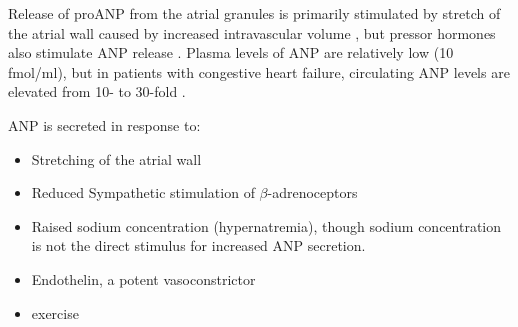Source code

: \documentclass[14pt,a4paper,onecolumn]{extarticle}
\begin{document}
Release of proANP from the atrial granules is primarily stimulated by stretch of the atrial wall caused by increased intravascular volume \citep{Bilder1986} \citep{Edwards1988} \citep{Lang1985}, but pressor hormones also stimulate ANP release \citep{Ruskoaho2003}.
Plasma levels of ANP are relatively low (10 fmol/ml), but in patients with congestive heart failure, circulating ANP levels are elevated from 10- to 30-fold \citep{Burnett1986} \citep{Cody1986}.


ANP is secreted in response to:
    \begin{itemize}
        \item Stretching of the atrial wall \citep{Widmaier2008}
        \item Reduced Sympathetic stimulation of $\beta$-adrenoceptors
        \item Raised sodium concentration (hypernatremia), though sodium concentration is not the direct stimulus for increased ANP secretion. \citep{Widmaier2008}
        \item Endothelin, a potent vasoconstrictor
        \item exercise \citep{Kokkonen2002}
    \end{itemize}
\end{document}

Brief
What goes in the answer is the run of lines from the one holding "Raised sodium concentration" to the end of the entries, reproduced exactly and with nothing else.

Completed exercise
        \item Raised sodium concentration (hypernatremia), though sodium concentration is not the direct stimulus for increased ANP secretion. \citep{Widmaier2008}
        \item Endothelin, a potent vasoconstrictor
        \item exercise \citep{Kokkonen2002}
    \end{itemize}
\end{document}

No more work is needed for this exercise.